Action item.
Pick out the lines below with "right" and list them.

Input data.
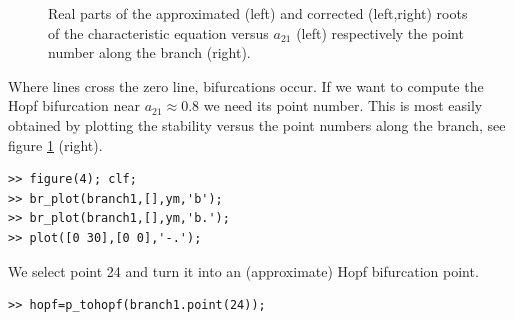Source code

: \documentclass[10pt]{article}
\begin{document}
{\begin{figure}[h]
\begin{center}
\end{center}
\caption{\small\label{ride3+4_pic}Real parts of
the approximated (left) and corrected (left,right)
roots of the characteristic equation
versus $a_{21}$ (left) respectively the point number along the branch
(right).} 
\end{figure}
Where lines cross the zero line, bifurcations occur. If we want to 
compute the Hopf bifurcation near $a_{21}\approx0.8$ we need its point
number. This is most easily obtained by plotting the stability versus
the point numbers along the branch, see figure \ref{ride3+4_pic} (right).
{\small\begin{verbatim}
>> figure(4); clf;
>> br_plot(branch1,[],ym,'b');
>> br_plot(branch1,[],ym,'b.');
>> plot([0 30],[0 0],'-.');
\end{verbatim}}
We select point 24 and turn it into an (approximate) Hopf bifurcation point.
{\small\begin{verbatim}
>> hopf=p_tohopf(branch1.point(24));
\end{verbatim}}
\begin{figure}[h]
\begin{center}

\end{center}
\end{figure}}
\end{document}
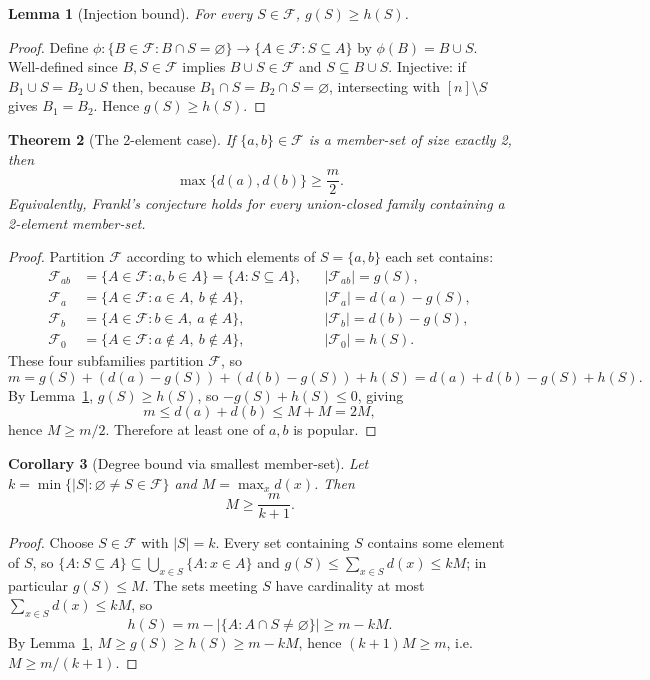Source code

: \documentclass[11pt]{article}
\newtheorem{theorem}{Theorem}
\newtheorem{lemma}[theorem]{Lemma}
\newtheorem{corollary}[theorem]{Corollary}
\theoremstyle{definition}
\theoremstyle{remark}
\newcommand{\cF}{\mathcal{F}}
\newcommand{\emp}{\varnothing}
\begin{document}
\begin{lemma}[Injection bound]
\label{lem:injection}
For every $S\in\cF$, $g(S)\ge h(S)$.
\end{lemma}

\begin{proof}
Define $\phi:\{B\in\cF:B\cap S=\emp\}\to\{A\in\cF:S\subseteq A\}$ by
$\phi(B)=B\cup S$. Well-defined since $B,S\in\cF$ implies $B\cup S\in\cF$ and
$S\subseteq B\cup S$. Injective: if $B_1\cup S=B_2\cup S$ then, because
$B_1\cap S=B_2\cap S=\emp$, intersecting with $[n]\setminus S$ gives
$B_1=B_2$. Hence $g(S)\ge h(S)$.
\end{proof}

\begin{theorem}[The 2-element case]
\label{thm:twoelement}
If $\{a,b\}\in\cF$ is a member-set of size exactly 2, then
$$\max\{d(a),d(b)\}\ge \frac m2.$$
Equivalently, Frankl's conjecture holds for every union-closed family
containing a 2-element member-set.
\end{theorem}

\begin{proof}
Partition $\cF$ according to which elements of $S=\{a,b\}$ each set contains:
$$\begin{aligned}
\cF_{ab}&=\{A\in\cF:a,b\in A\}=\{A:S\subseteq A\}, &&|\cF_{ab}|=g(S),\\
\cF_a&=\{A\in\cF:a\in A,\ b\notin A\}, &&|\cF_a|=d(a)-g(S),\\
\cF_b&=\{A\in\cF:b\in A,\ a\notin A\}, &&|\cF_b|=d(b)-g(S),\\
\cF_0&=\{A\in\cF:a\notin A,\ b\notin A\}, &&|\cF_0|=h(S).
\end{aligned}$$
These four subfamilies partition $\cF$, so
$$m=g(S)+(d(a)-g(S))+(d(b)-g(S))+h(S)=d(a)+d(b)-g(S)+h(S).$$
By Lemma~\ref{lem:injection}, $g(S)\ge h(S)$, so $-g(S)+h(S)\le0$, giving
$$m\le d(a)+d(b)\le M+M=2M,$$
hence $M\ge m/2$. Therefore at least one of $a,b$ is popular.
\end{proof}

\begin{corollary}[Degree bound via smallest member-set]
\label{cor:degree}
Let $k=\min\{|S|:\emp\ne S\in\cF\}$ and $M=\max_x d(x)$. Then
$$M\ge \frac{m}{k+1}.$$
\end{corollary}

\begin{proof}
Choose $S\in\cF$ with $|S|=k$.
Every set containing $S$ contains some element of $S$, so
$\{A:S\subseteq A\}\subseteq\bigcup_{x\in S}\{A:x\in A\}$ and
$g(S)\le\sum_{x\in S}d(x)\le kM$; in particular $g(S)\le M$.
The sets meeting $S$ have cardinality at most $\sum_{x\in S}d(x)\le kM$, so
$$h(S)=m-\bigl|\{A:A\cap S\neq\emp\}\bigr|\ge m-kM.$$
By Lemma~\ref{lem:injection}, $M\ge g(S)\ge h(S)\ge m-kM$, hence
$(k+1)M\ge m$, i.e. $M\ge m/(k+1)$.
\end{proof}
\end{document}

==

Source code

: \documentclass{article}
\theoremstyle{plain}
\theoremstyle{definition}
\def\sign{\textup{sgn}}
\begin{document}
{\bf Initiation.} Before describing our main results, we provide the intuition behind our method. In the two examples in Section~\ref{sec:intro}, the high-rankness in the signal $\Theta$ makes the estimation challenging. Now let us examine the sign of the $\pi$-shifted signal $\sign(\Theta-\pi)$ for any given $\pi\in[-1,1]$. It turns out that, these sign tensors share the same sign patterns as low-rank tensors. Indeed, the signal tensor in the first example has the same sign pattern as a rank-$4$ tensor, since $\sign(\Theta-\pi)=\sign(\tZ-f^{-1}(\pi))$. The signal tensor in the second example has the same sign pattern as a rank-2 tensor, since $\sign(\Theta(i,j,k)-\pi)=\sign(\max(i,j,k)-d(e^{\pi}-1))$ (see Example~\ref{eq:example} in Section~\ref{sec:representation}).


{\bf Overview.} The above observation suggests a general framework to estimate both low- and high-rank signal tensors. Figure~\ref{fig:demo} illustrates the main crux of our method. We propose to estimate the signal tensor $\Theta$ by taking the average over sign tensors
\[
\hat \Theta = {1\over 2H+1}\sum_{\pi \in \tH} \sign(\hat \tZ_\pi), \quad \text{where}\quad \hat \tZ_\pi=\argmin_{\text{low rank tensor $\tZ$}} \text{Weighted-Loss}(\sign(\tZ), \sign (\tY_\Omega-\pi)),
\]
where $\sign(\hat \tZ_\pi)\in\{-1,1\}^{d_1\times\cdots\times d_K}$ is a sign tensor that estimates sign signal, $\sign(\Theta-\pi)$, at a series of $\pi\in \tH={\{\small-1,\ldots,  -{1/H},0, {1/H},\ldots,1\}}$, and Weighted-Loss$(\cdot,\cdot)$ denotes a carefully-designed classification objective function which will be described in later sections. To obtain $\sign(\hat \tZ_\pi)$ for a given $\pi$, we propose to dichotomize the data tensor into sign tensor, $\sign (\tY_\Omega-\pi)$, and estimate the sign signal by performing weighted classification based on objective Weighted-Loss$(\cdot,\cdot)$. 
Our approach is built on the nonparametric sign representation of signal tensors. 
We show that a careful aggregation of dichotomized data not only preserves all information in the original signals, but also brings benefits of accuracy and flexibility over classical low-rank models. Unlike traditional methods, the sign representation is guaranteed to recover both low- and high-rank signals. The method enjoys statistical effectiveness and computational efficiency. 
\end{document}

Written answer.
the approximated (left) and corrected (left,right)
(right).} 
the point numbers along the branch, see figure \ref{ride3+4_pic} (right).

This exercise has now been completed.